|
|
Koud terug van een zonnige vakantie in het diepe zuiden, liep ik vorige week donderdagavond in de frisse, Nederlandse regen door ons gezellige straatje. Eén van de eerste dingen die ik zag was een vrachtauto van Twente Milieu met een mooie, opbeurende tekst er op. Het kwam er op neer dat Twente geweldig is en dat we dat zo moeten houden.
Na al die fantastische landschappen van Noord-Frankrijk en de Pyreneeën vond ik dit een lichtelijk overdreven slogan. M’n mening draaide echter snel bij na het lezen van de voorkant van de Twenterand-courant.
Tot hiertoe en niet verder. Een paar maanden geleden schreef ik een stukje over het betreffende gebied ten noorden van de N 36(toekomstig industrieterrein Bedrijvenpark Twente Noord) met de smeekbede om er niet aan te komen. Stop nu eens een keer met landjepik en laten we de resterende, kleine natuurpareltjes koesteren.
Ziehier de eerste stap in de goede richting. De industrie laat nog even op zich wachten en in plaats daarvan krijgen we “tijdelijke” natuur. De bewoners van de Wierdenseweg en vele anderen kunnen blijven genieten van een geweldig uitzicht en er is nog volop mogelijkheid tot neerpoten van industrie in bestaande gebieden in de gemeente Almelo (zie “het gat van Almelo” op de site van de stichting NAT.)
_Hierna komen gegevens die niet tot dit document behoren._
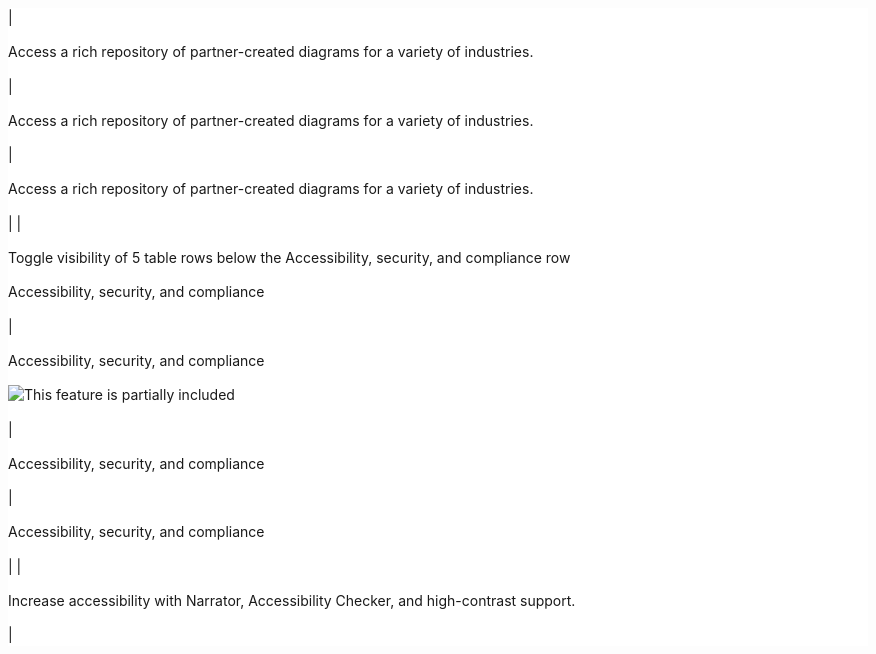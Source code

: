 

 | 

Access a rich repository of partner-created diagrams for a variety of industries​.

 | 

Access a rich repository of partner-created diagrams for a variety of industries​.

 | 

Access a rich repository of partner-created diagrams for a variety of industries​.

 |
| 

Toggle visibility of 5 table rows below the Accessibility, security, and compliance row

Accessibility, security, and compliance







 | 

Accessibility, security, and compliance

![This feature is partially included](https://cdn-dynmedia-1.microsoft.com/is/content/microsoftcorp/checkmark-outline-svg-dark-blue?resMode=sharp2&op_usm=1.5,0.65,15,0&wid=16&hei=16&qlt=100&fmt=png-alpha)







 | 

Accessibility, security, and compliance

 | 

Accessibility, security, and compliance

 |
| 

Increase accessibility with Narrator, Accessibility Checker, and high-contrast support​.







 |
Smaakvol is het wel om te lezen dat bijna in iedere regel gezegd wordt dat het om tijdelijke natuur gaat. Het is warempel net of je over een enge ziekte praat. Waarom niet gewoon toegeven dat je momenteel te hoog grijpt en waarom niet trots melden dat je echt iets voor de natuur gaat doen? Het zal misschien als gezichtsverlies opgevat worden, maar inmiddels weet ik dat een heleboel burgers dit een heel leuk bericht vinden.
We laten ons maar eens blij verrassen en zullen genieten met volle teugen. En dan maar stiekem hopen dat die ene zeer zeldzame vlinder het in z’n boze bolletje zal halen om juist in dit gebied neer te strijken, waardoor het woordje “tijdelijk” geschrapt kan worden.
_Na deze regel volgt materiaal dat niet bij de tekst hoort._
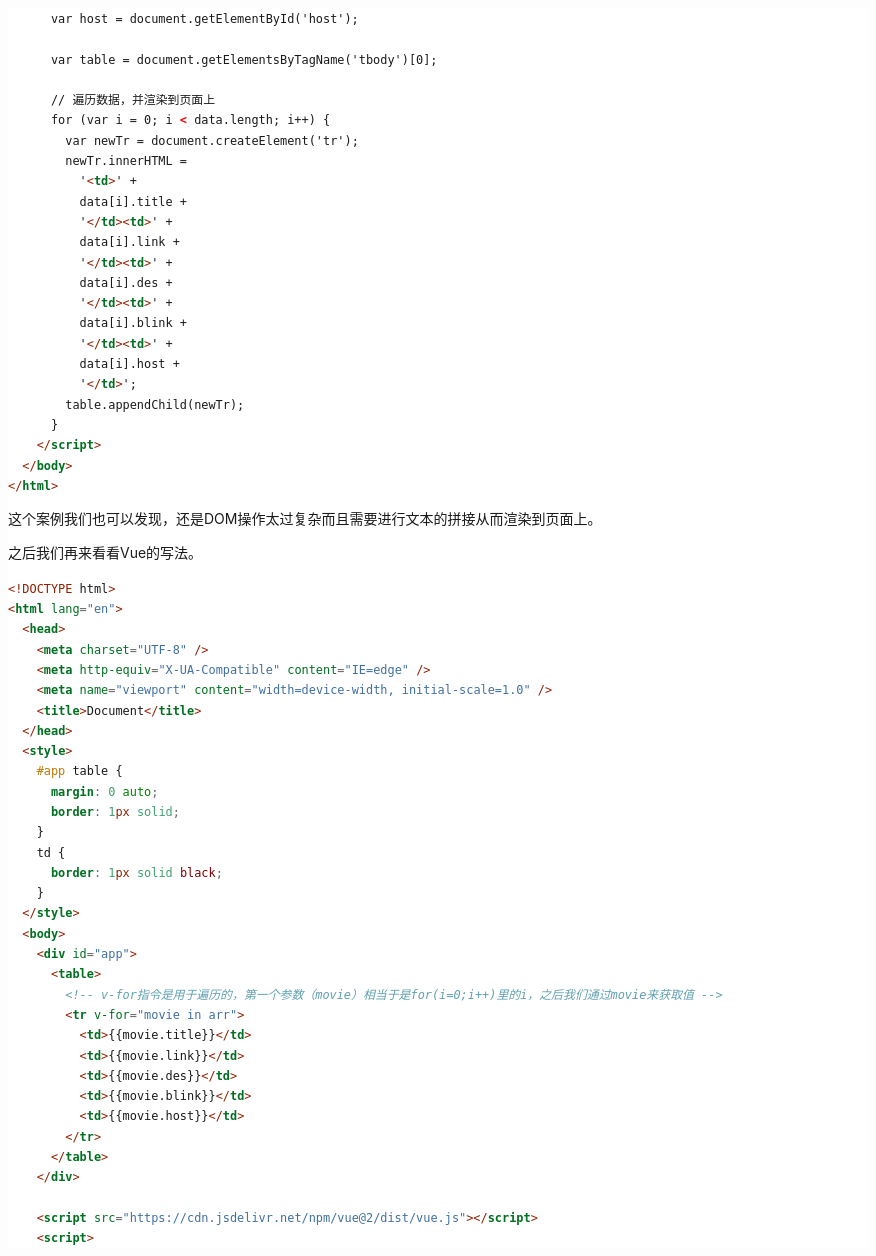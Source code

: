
 ```html
      var host = document.getElementById('host');

      var table = document.getElementsByTagName('tbody')[0];

      // 遍历数据，并渲染到页面上
      for (var i = 0; i < data.length; i++) {
        var newTr = document.createElement('tr');
        newTr.innerHTML =
          '<td>' +
          data[i].title +
          '</td><td>' +
          data[i].link +
          '</td><td>' +
          data[i].des +
          '</td><td>' +
          data[i].blink +
          '</td><td>' +
          data[i].host +
          '</td>';
        table.appendChild(newTr);
      }
    </script>
  </body>
</html>
```

这个案例我们也可以发现，还是DOM操作太过复杂而且需要进行文本的拼接从而渲染到页面上。

之后我们再来看看Vue的写法。

```html
<!DOCTYPE html>
<html lang="en">
  <head>
    <meta charset="UTF-8" />
    <meta http-equiv="X-UA-Compatible" content="IE=edge" />
    <meta name="viewport" content="width=device-width, initial-scale=1.0" />
    <title>Document</title>
  </head>
  <style>
    #app table {
      margin: 0 auto;
      border: 1px solid;
    }
    td {
      border: 1px solid black;
    }
  </style>
  <body>
    <div id="app">
      <table>
        <!-- v-for指令是用于遍历的，第一个参数（movie）相当于是for(i=0;i++)里的i，之后我们通过movie来获取值 -->
        <tr v-for="movie in arr">
          <td>{{movie.title}}</td>
          <td>{{movie.link}}</td>
          <td>{{movie.des}}</td>
          <td>{{movie.blink}}</td>
          <td>{{movie.host}}</td>
        </tr>
      </table>
    </div>

    <script src="https://cdn.jsdelivr.net/npm/vue@2/dist/vue.js"></script>
    <script>
```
Echter zal dit scenario niet plaatsvinden, want een hoop gestoei met wetjes zal er voor gaan zorgen dat de mens, wanneer hij het in z’n hoofd krijgt met de gele grijpers alsnog alles plat te maaien, ongestoord z’n gang kan gaan.
Een sigaar uit eigen doos heet zoiets toch? Een hond ergens aan laten ruiken en het lekkers dan vervolgens diep in je zak stoppen. We worden blij gemaakt met een dode mus.
Alles welbeschouwd is dit toch een positief bericht, want het gebeurt zelden dat de natuur het wint van het economisch belang.
Bovendien betekent het een goede start om de balans een beetje te gaan herstellen. We wachten op eenzelfde scenario voor Waterrijk. Wie durft?